The other thing is comfort. On a half-hour bus ride, anything will do. But if you're sitting on a train for an hour every morning, your headphones need to be the kind you forget you're wearing.
Over-ear or earbuds – which one for the bus?
There's no single right answer, but we make both.
VMK25 / VMK25.2 (over-ear)
Big over-ears are the commuter's trusty workhorse. The around-ear cushions isolate sound passively already, and with ANC the bus hum vanishes completely. The VMK25.2 battery lasts 55 hours with ANC on – you charge once a week, maybe less. Multipoint means the headphones are connected to both your phone and laptop at the same time, so you can listen to a podcast and answer a work call without any faffing about.
Jasse's tuned frequency response is flat and honest. No thumpy bass boost that sounds great in the shop but wears you out in half an hour. Real sound that holds up day after day.
Downside? Big headphones are big. In the summer heat, your ears will sweat. That's the law of physics, not a design flaw.
NL25 (earbuds)
If you want light and low-profile, earbuds are the way to go. The NL25 has ANC, wireless charging for the case, and memory foam tips that seal really well. They fit in your pocket, and they won't mess up your hair.
Battery lasts about 4.5 hours with ANC on. Enough for most commutes, but on longer train journeys you'll want the case with you. Vincent van Gogh mode is handy on public transport: keep one earbud in and hear announcements with the other ear.

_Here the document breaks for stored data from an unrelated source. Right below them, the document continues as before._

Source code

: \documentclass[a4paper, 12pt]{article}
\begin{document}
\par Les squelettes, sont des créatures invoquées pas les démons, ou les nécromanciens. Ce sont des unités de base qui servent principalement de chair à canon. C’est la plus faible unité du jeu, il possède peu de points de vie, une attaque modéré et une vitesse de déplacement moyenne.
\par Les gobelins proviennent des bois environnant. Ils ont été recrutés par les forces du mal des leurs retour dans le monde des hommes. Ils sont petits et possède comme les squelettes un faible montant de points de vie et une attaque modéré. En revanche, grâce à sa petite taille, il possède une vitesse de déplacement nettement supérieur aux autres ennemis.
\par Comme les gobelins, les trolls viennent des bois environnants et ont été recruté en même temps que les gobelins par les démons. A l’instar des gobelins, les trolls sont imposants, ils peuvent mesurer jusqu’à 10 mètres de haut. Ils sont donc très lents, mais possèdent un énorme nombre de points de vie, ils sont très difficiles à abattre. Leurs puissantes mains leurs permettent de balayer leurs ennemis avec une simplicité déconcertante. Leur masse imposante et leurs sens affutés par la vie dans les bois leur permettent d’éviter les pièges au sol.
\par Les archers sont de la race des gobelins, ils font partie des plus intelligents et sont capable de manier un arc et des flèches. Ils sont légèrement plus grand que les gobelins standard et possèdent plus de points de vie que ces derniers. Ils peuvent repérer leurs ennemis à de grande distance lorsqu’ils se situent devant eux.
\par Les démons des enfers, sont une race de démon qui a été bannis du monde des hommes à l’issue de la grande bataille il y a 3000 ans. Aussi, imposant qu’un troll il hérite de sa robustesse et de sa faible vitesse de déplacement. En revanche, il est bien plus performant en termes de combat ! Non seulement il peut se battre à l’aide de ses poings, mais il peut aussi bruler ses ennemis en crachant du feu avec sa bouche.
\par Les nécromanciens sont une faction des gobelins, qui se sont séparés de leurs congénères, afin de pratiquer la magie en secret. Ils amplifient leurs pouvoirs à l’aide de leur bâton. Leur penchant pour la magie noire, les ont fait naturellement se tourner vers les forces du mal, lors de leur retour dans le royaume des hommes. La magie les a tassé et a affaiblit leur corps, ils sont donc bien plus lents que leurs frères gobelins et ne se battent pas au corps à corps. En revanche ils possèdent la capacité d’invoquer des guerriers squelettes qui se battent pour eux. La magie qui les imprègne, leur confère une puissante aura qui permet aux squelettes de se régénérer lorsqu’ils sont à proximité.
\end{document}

Downside? Earbuds don't isolate as well as big cups. Physics wins again.
Why Valco?
Price is the obvious one. The VMK25.2 costs roughly half of what a Sony WH-1000XM5 or Bose QuietComfort Ultra goes for. Sound quality is Jasse's handiwork, and you can hear it. Repairability means that when the cushions wear out – and they will if you use your headphones daily – you twist the old ones off and snap new ones on. You don't buy new headphones.
And if something breaks, we have our own repair service in Kajaani. None of that "ship it to China and wait six weeks" carry-on.
Who should pick something else?
If ANC is the single most important feature for you and money is no object, the Sony WH-1000XM5's noise cancellation is a touch more effective, especially at filtering out speech. It's Sony's flagship, and they've been refining it for years. It's only fair to say that out loud.
If you need headphones purely for sports or you couldn't care less about noise cancellation, there are cheaper options out there. We're not the cheapest. We're the best bang for your buck.
Summary
- Long commute, want the best isolation: VMK25.2. Battery lasts a week, ANC handles the bus hum, your ears will thank you.
- Short commute, want something light: NL25. Into your pocket and off you go.
- Money's no object and ANC is sacred: Sony WH-1000XM5. But you won't be swapping those cushions yourself, and you won't get repairs in Kajaani.
Every Valco purchase funds our Death Star by roughly 0.000001 percent. Henri has calculated that at the current sales pace, completion is about 47,000 years away. He might get his Ferrari next year, if Alfa Romeo maintenance costs don't eat the budget. You get headphones that last and can be repaired. We reckon that's a fair deal.